▶ Directions: Skip the images and return the records below exactly.

▶ Entries shown:

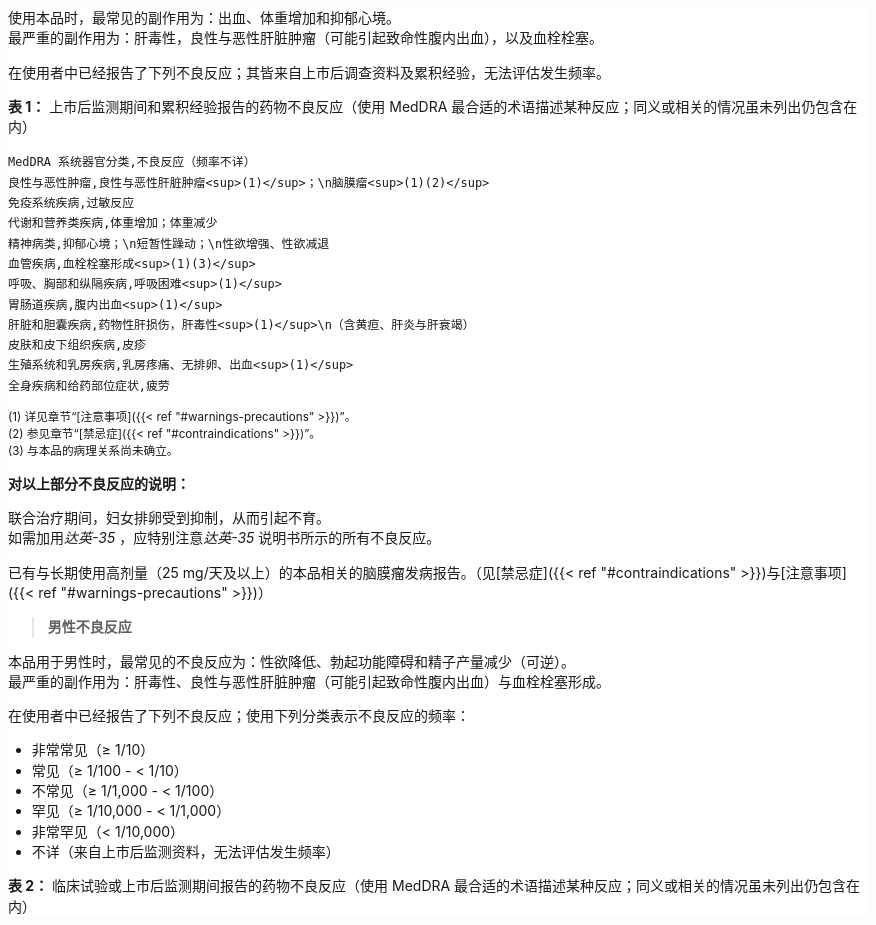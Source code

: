 使用本品时，最常见的副作用为：出血、体重增加和抑郁心境。\
最严重的副作用为：肝毒性，良性与恶性肝脏肿瘤（可能引起致命性腹内出血），以及血栓栓塞。

在使用者中已经报告了下列不良反应；其皆来自上市后调查资料及累积经验，无法评估发生频率。

<section class="box">

**表 1：** 上市后监测期间和累积经验报告的药物不良反应（使用 MedDRA 最合适的术语描述某种反应；同义或相关的情况虽未列出仍包含在内）

```csv
MedDRA 系统器官分类,不良反应（频率不详）
良性与恶性肿瘤,良性与恶性肝脏肿瘤<sup>(1)</sup>；\n脑膜瘤<sup>(1)(2)</sup>
免疫系统疾病,过敏反应
代谢和营养类疾病,体重增加；体重减少
精神病类,抑郁心境；\n短暂性躁动；\n性欲增强、性欲减退
血管疾病,血栓栓塞形成<sup>(1)(3)</sup>
呼吸、胸部和纵隔疾病,呼吸困难<sup>(1)</sup>
胃肠道疾病,腹内出血<sup>(1)</sup>
肝脏和胆囊疾病,药物性肝损伤，肝毒性<sup>(1)</sup>\n（含黄疸、肝炎与肝衰竭）
皮肤和皮下组织疾病,皮疹
生殖系统和乳房疾病,乳房疼痛、无排卵、出血<sup>(1)</sup>
全身疾病和给药部位症状,疲劳
```

<small>

(1) 详见章节“[注意事项]({{< ref "#warnings-precautions" >}})”。\
(2) 参见章节“[禁忌症]({{< ref "#contraindications" >}})”。\
(3) 与本品的病理关系尚未确立。

</small>

</section>

**对以上部分不良反应的说明：**

联合治疗期间，妇女排卵受到抑制，从而引起不育。\
如需加用*达英-35* ，应特别注意*达英-35* 说明书所示的所有不良反应。

已有与长期使用高剂量（25 mg/天及以上）的本品相关的脑膜瘤发病报告。（见[禁忌症]({{< ref "#contraindications" >}})与[注意事项]({{< ref "#warnings-precautions" >}})）

> **男性不良反应**

本品用于男性时，最常见的不良反应为：性欲降低、勃起功能障碍和精子产量减少（可逆）。\
最严重的副作用为：肝毒性、良性与恶性肝脏肿瘤（可能引起致命性腹内出血）与血栓栓塞形成。

在使用者中已经报告了下列不良反应；使用下列分类表示不良反应的频率：

- 非常常见（&ge; 1/10）
- 常见（&ge; 1/100 - &lt; 1/10）
- 不常见（&ge; 1/1,000 - &lt; 1/100）
- 罕见（&ge; 1/10,000 - &lt; 1/1,000）
- 非常罕见（&lt; 1/10,000）
- 不详（来自上市后监测资料，无法评估发生频率）

<section class="box">

**表 2：** 临床试验或上市后监测期间报告的药物不良反应（使用 MedDRA 最合适的术语描述某种反应；同义或相关的情况虽未列出仍包含在内）

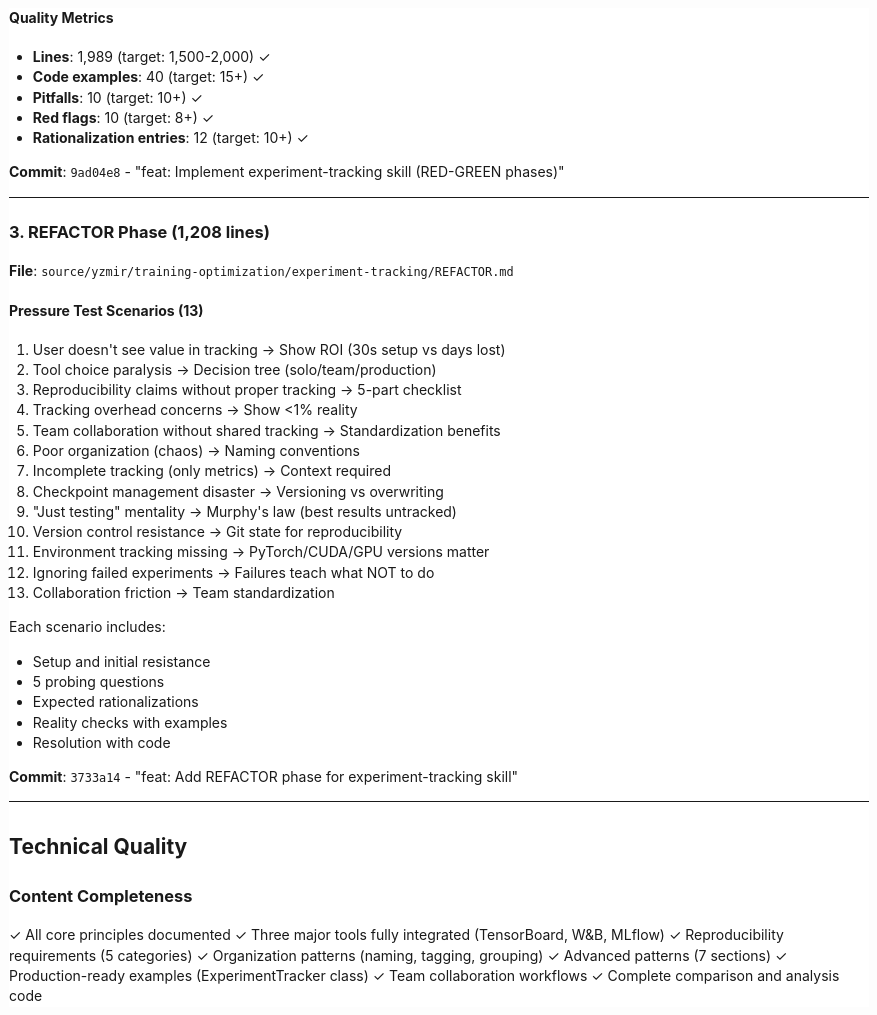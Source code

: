 #### Quality Metrics
- **Lines**: 1,989 (target: 1,500-2,000) ✓
- **Code examples**: 40 (target: 15+) ✓
- **Pitfalls**: 10 (target: 10+) ✓
- **Red flags**: 10 (target: 8+) ✓
- **Rationalization entries**: 12 (target: 10+) ✓

**Commit**: `9ad04e8` - "feat: Implement experiment-tracking skill (RED-GREEN phases)"

---

### 3. REFACTOR Phase (1,208 lines)
**File**: `source/yzmir/training-optimization/experiment-tracking/REFACTOR.md`

#### Pressure Test Scenarios (13)
1. User doesn't see value in tracking → Show ROI (30s setup vs days lost)
2. Tool choice paralysis → Decision tree (solo/team/production)
3. Reproducibility claims without proper tracking → 5-part checklist
4. Tracking overhead concerns → Show <1% reality
5. Team collaboration without shared tracking → Standardization benefits
6. Poor organization (chaos) → Naming conventions
7. Incomplete tracking (only metrics) → Context required
8. Checkpoint management disaster → Versioning vs overwriting
9. "Just testing" mentality → Murphy's law (best results untracked)
10. Version control resistance → Git state for reproducibility
11. Environment tracking missing → PyTorch/CUDA/GPU versions matter
12. Ignoring failed experiments → Failures teach what NOT to do
13. Collaboration friction → Team standardization

Each scenario includes:
- Setup and initial resistance
- 5 probing questions
- Expected rationalizations
- Reality checks with examples
- Resolution with code

**Commit**: `3733a14` - "feat: Add REFACTOR phase for experiment-tracking skill"

---

## Technical Quality

### Content Completeness
✓ All core principles documented
✓ Three major tools fully integrated (TensorBoard, W&B, MLflow)
✓ Reproducibility requirements (5 categories)
✓ Organization patterns (naming, tagging, grouping)
✓ Advanced patterns (7 sections)
✓ Production-ready examples (ExperimentTracker class)
✓ Team collaboration workflows
✓ Complete comparison and analysis code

▶ Answer below:
Source code

: 使用本品时，最常见的副作用为：出血、体重增加和抑郁心境。\
最严重的副作用为：肝毒性，良性与恶性肝脏肿瘤（可能引起致命性腹内出血），以及血栓栓塞。

在使用者中已经报告了下列不良反应；其皆来自上市后调查资料及累积经验，无法评估发生频率。

<section class="box">

**表 1：** 上市后监测期间和累积经验报告的药物不良反应（使用 MedDRA 最合适的术语描述某种反应；同义或相关的情况虽未列出仍包含在内）

```csv
MedDRA 系统器官分类,不良反应（频率不详）
良性与恶性肿瘤,良性与恶性肝脏肿瘤<sup>(1)</sup>；\n脑膜瘤<sup>(1)(2)</sup>
免疫系统疾病,过敏反应
代谢和营养类疾病,体重增加；体重减少
精神病类,抑郁心境；\n短暂性躁动；\n性欲增强、性欲减退
血管疾病,血栓栓塞形成<sup>(1)(3)</sup>
呼吸、胸部和纵隔疾病,呼吸困难<sup>(1)</sup>
胃肠道疾病,腹内出血<sup>(1)</sup>
肝脏和胆囊疾病,药物性肝损伤，肝毒性<sup>(1)</sup>\n（含黄疸、肝炎与肝衰竭）
皮肤和皮下组织疾病,皮疹
生殖系统和乳房疾病,乳房疼痛、无排卵、出血<sup>(1)</sup>
全身疾病和给药部位症状,疲劳
```

<small>

(1) 详见章节“[注意事项]({{< ref "#warnings-precautions" >}})”。\
(2) 参见章节“[禁忌症]({{< ref "#contraindications" >}})”。\
(3) 与本品的病理关系尚未确立。

</small>

</section>

**对以上部分不良反应的说明：**

联合治疗期间，妇女排卵受到抑制，从而引起不育。\
如需加用*达英-35* ，应特别注意*达英-35* 说明书所示的所有不良反应。

已有与长期使用高剂量（25 mg/天及以上）的本品相关的脑膜瘤发病报告。（见[禁忌症]({{< ref "#contraindications" >}})与[注意事项]({{< ref "#warnings-precautions" >}})）

> **男性不良反应**

本品用于男性时，最常见的不良反应为：性欲降低、勃起功能障碍和精子产量减少（可逆）。\
最严重的副作用为：肝毒性、良性与恶性肝脏肿瘤（可能引起致命性腹内出血）与血栓栓塞形成。

在使用者中已经报告了下列不良反应；使用下列分类表示不良反应的频率：

- 非常常见（&ge; 1/10）
- 常见（&ge; 1/100 - &lt; 1/10）
- 不常见（&ge; 1/1,000 - &lt; 1/100）
- 罕见（&ge; 1/10,000 - &lt; 1/1,000）
- 非常罕见（&lt; 1/10,000）
- 不详（来自上市后监测资料，无法评估发生频率）

<section class="box">

**表 2：** 临床试验或上市后监测期间报告的药物不良反应（使用 MedDRA 最合适的术语描述某种反应；同义或相关的情况虽未列出仍包含在内）

Source code

: #### Quality Metrics
- **Lines**: 1,989 (target: 1,500-2,000) ✓
- **Code examples**: 40 (target: 15+) ✓
- **Pitfalls**: 10 (target: 10+) ✓
- **Red flags**: 10 (target: 8+) ✓
- **Rationalization entries**: 12 (target: 10+) ✓

**Commit**: `9ad04e8` - "feat: Implement experiment-tracking skill (RED-GREEN phases)"

---

### 3. REFACTOR Phase (1,208 lines)
**File**: `source/yzmir/training-optimization/experiment-tracking/REFACTOR.md`

#### Pressure Test Scenarios (13)
1. User doesn't see value in tracking → Show ROI (30s setup vs days lost)
2. Tool choice paralysis → Decision tree (solo/team/production)
3. Reproducibility claims without proper tracking → 5-part checklist
4. Tracking overhead concerns → Show <1% reality
5. Team collaboration without shared tracking → Standardization benefits
6. Poor organization (chaos) → Naming conventions
7. Incomplete tracking (only metrics) → Context required
8. Checkpoint management disaster → Versioning vs overwriting
9. "Just testing" mentality → Murphy's law (best results untracked)
10. Version control resistance → Git state for reproducibility
11. Environment tracking missing → PyTorch/CUDA/GPU versions matter
12. Ignoring failed experiments → Failures teach what NOT to do
13. Collaboration friction → Team standardization

Each scenario includes:
- Setup and initial resistance
- 5 probing questions
- Expected rationalizations
- Reality checks with examples
- Resolution with code

**Commit**: `3733a14` - "feat: Add REFACTOR phase for experiment-tracking skill"

---

## Technical Quality

### Content Completeness
✓ All core principles documented
✓ Three major tools fully integrated (TensorBoard, W&B, MLflow)
✓ Reproducibility requirements (5 categories)
✓ Organization patterns (naming, tagging, grouping)
✓ Advanced patterns (7 sections)
✓ Production-ready examples (ExperimentTracker class)
✓ Team collaboration workflows
✓ Complete comparison and analysis code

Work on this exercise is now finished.